╭─ DATA RECORDS
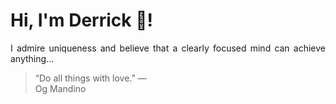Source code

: # Hi, I'm Derrick 👋!
<p align="justify">I admire uniqueness and believe that a clearly focused mind can achieve anything...</p> 
<!-- #quote-start -->
<blockquote>&ldquo;Do all things with love.&rdquo; &mdash; <footer>Og Mandino</footer></blockquote>
<!-- #quote-end -->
╰─
PROBLEM DETAILS => Everything from the line with "<blockquote>&ldquo;Do all things" through the last line of the data above, please return word for word, and no other line.

WRITTEN REPLY =>
<blockquote>&ldquo;Do all things with love.&rdquo; &mdash; <footer>Og Mandino</footer></blockquote>
<!-- #quote-end -->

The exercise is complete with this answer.